* TASK TO CARRY OUT:
With pictures left out, write out exactly every line from the start of the data through the one that contains "lateral profile of".

Data entries:
_ _ _ _ _ _ _

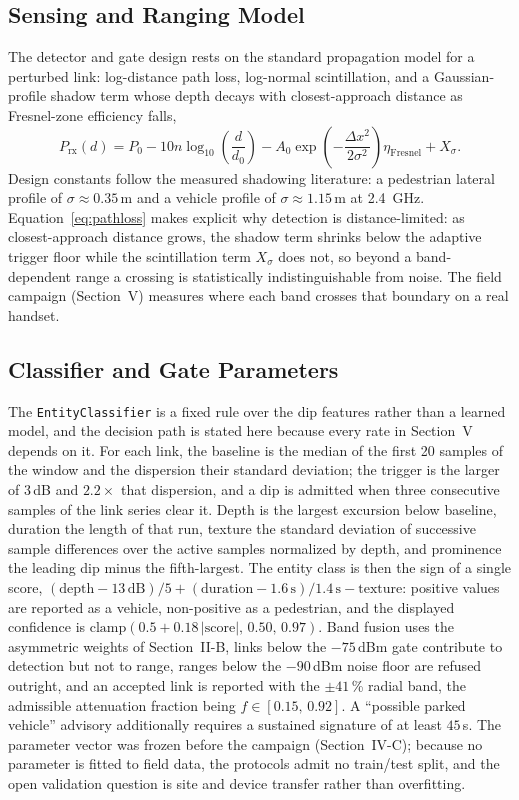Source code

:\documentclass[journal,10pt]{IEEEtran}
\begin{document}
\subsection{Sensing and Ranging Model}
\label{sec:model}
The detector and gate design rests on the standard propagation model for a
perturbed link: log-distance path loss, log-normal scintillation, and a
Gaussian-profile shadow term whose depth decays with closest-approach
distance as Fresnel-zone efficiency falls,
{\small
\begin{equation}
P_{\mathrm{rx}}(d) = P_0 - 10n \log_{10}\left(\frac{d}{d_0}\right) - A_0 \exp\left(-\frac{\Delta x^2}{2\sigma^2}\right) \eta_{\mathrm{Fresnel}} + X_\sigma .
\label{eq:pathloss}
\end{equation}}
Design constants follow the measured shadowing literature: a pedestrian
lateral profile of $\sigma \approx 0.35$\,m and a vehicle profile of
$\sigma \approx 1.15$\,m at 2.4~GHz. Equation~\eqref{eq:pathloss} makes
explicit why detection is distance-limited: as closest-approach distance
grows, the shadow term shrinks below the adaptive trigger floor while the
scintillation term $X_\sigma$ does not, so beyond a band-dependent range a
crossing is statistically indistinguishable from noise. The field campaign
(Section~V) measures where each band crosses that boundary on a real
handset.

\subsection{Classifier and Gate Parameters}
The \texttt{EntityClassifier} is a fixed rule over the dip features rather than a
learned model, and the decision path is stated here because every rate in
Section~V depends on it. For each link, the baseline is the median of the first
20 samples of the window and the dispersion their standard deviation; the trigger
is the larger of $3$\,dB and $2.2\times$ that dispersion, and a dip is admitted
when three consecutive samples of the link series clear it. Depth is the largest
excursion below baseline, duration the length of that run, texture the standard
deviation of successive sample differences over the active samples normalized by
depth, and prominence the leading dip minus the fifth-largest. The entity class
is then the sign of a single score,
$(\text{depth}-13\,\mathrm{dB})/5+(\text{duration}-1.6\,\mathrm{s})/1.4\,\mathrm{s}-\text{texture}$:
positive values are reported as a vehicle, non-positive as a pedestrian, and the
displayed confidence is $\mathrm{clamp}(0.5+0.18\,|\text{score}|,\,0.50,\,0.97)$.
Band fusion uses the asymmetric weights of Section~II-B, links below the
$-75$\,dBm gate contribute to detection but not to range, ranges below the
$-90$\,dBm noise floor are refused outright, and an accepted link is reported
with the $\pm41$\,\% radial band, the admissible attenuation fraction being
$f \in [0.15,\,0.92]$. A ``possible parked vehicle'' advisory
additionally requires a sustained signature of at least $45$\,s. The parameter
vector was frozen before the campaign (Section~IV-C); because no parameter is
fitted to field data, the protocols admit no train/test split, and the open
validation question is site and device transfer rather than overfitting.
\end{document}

_ _ _ _ _ _ _

* SOLUTION FOR THIS PROBLEM:
Source code

:\documentclass[journal,10pt]{IEEEtran}
\begin{document}
\subsection{Sensing and Ranging Model}
\label{sec:model}
The detector and gate design rests on the standard propagation model for a
perturbed link: log-distance path loss, log-normal scintillation, and a
Gaussian-profile shadow term whose depth decays with closest-approach
distance as Fresnel-zone efficiency falls,
{\small
\begin{equation}
P_{\mathrm{rx}}(d) = P_0 - 10n \log_{10}\left(\frac{d}{d_0}\right) - A_0 \exp\left(-\frac{\Delta x^2}{2\sigma^2}\right) \eta_{\mathrm{Fresnel}} + X_\sigma .
\label{eq:pathloss}
\end{equation}}
Design constants follow the measured shadowing literature: a pedestrian
lateral profile of $\sigma \approx 0.35$\,m and a vehicle profile of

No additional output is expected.